[Opening GIVEN RECORDS section]

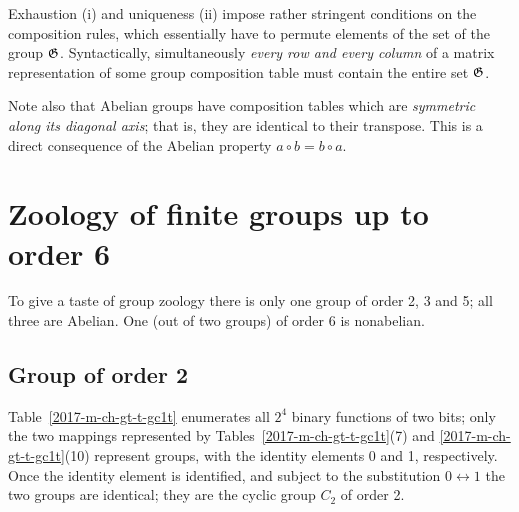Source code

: Exhaustion (i) and uniqueness (ii) impose rather stringent conditions on the composition rules,
which essentially have to permute elements of the set of the group ${\frak G}$.
Syntactically,  simultaneously {\em every row and every column} of a matrix representation of some group composition table
must contain the entire set ${\frak G}$.

Note also that Abelian groups have composition tables which are {\em symmetric along its diagonal axis}; that is, they are identical to their transpose. This is a direct consequence
of the Abelian property $a \circ b = b \circ a$.


\section{Zoology of finite groups up to order 6}
To give a taste of group zoology there is only one group of order 2, 3 and 5;
all three are Abelian. One (out of two groups) of order 6 is nonabelian.

\subsection {Group of order 2}

Table~\ref{2017-m-ch-gt-t-gc1t}
enumerates all $2^4$ binary functions of two bits;
only the two mappings represented by Tables~\ref{2017-m-ch-gt-t-gc1t}(7) and \ref{2017-m-ch-gt-t-gc1t}(10) represent groups,
with the identity elements 0 and 1, respectively. Once the identity element is identified, and subject to the substitution $0 \leftrightarrow 1$
the two groups are identical; they are the cyclic group $C_2$ of order 2.

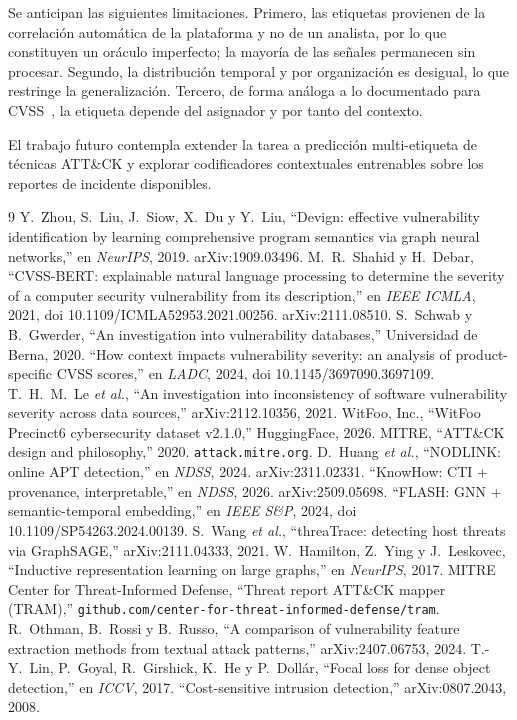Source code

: \documentclass[conference]{IEEEtran}
\begin{document}
Se anticipan las siguientes limitaciones. Primero, las etiquetas provienen de la correlaci\'on autom\'atica de la plataforma y no de un analista, por lo que constituyen un or\'aculo imperfecto; la mayor\'ia de las se\~nales permanecen sin procesar. Segundo, la distribuci\'on temporal y por organizaci\'on es desigual, lo que restringe la generalizaci\'on. Tercero, de forma an\'aloga a lo documentado para CVSS~\cite{schwab,gomes,le}, la etiqueta depende del asignador y por tanto del contexto.

El trabajo futuro contempla extender la tarea a predicci\'on multi-etiqueta de t\'ecnicas ATT\&CK y explorar codificadores contextuales entrenables sobre los reportes de incidente disponibles.

\begin{thebibliography}{9}
 Y.~Zhou, S.~Liu, J.~Siow, X.~Du y Y.~Liu, ``Devign: effective vulnerability identification by learning comprehensive program semantics via graph neural networks,'' en \emph{NeurIPS}, 2019. arXiv:1909.03496.
 M.~R.~Shahid y H.~Debar, ``CVSS-BERT: explainable natural language processing to determine the severity of a computer security vulnerability from its description,'' en \emph{IEEE ICMLA}, 2021, doi 10.1109/ICMLA52953.2021.00256. arXiv:2111.08510.
 S.~Schwab y B.~Gwerder, ``An investigation into vulnerability databases,'' Universidad de Berna, 2020.
 ``How context impacts vulnerability severity: an analysis of product-specific CVSS scores,'' en \emph{LADC}, 2024, doi 10.1145/3697090.3697109.
 T.~H.~M.~Le \emph{et al.}, ``An investigation into inconsistency of software vulnerability severity across data sources,'' arXiv:2112.10356, 2021.
 WitFoo, Inc., ``WitFoo Precinct6 cybersecurity dataset v2.1.0,'' HuggingFace, 2026.
 MITRE, ``ATT\&CK design and philosophy,'' 2020. \texttt{attack.mitre.org}.
 D.~Huang \emph{et al.}, ``NODLINK: online APT detection,'' en \emph{NDSS}, 2024. arXiv:2311.02331.
 ``KnowHow: CTI + provenance, interpretable,'' en \emph{NDSS}, 2026. arXiv:2509.05698.
 ``FLASH: GNN + semantic-temporal embedding,'' en \emph{IEEE S\&P}, 2024, doi 10.1109/SP54263.2024.00139.
 S.~Wang \emph{et al.}, ``threaTrace: detecting host threats via GraphSAGE,'' arXiv:2111.04333, 2021.
 W.~Hamilton, Z.~Ying y J.~Leskovec, ``Inductive representation learning on large graphs,'' en \emph{NeurIPS}, 2017.
 MITRE Center for Threat-Informed Defense, ``Threat report ATT\&CK mapper (TRAM),'' \texttt{github.com/center-for-threat-informed-defense/tram}.
 R.~Othman, B.~Rossi y B.~Russo, ``A comparison of vulnerability feature extraction methods from textual attack patterns,'' arXiv:2407.06753, 2024.
 T.-Y.~Lin, P.~Goyal, R.~Girshick, K.~He y P.~Doll\'ar, ``Focal loss for dense object detection,'' en \emph{ICCV}, 2017.
 ``Cost-sensitive intrusion detection,'' arXiv:0807.2043, 2008.
\end{thebibliography}
\end{document}
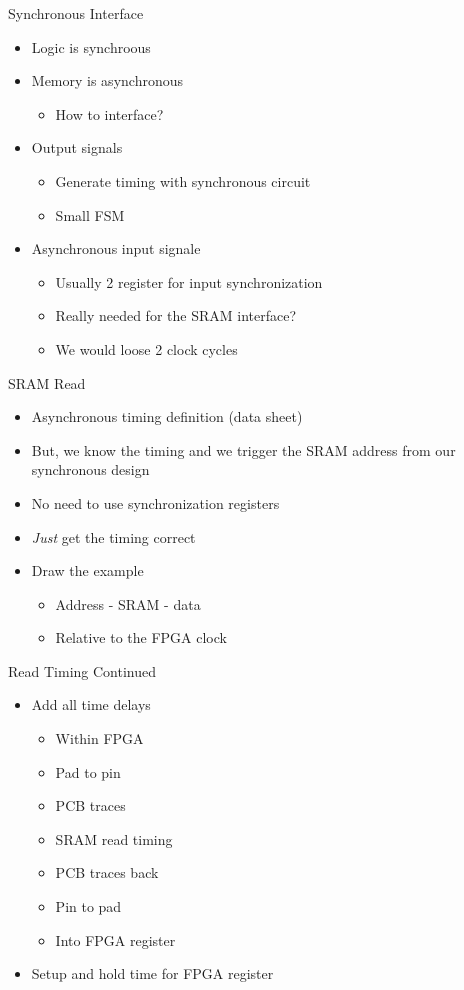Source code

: \begin{frame}[fragile]{Synchronous Interface}
\begin{itemize}
\item Logic is synchroous
\item Memory is asynchronous
\begin{itemize}
\item How to interface?
\end{itemize}
\item Output signals
\begin{itemize}
\item Generate timing with synchronous circuit
\item Small FSM
\end{itemize}
\item Asynchronous input signale
\begin{itemize}
\item Usually 2 register for input synchronization
\item Really needed for the SRAM interface?
\item We would loose 2 clock cycles
\end{itemize}
\end{itemize}
\end{frame}


\begin{frame}[fragile]{SRAM Read}
\begin{itemize}
\item Asynchronous timing definition (data sheet)
\item But, we know the timing and we trigger the SRAM address from
our synchronous design
\item No need to use synchronization registers
\item \emph{Just} get the timing correct
\item Draw the example
\begin{itemize}
\item Address - SRAM - data
\item Relative to the FPGA clock
\end{itemize}
\end{itemize}
\end{frame}

\begin{frame}[fragile]{Read Timing Continued}
\begin{itemize}
\item Add all time delays
\begin{itemize}
\item Within FPGA
\item Pad to pin
\item PCB traces
\item SRAM read timing
\item PCB traces back
\item Pin to pad
\item Into FPGA register
\end{itemize}
\item Setup and hold time for FPGA register
\end{itemize}
\end{frame}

[Closing GIVEN RECORDS section]

### REQUIRED WORK
Filtering the entries above by the word "only", copy each line that matches.

### RESPONSE FOR THIS EXERCISE
To give a taste of group zoology there is only one group of order 2, 3 and 5;
only the two mappings represented by Tables~\ref{2017-m-ch-gt-t-gc1t}(7) and \ref{2017-m-ch-gt-t-gc1t}(10) represent groups,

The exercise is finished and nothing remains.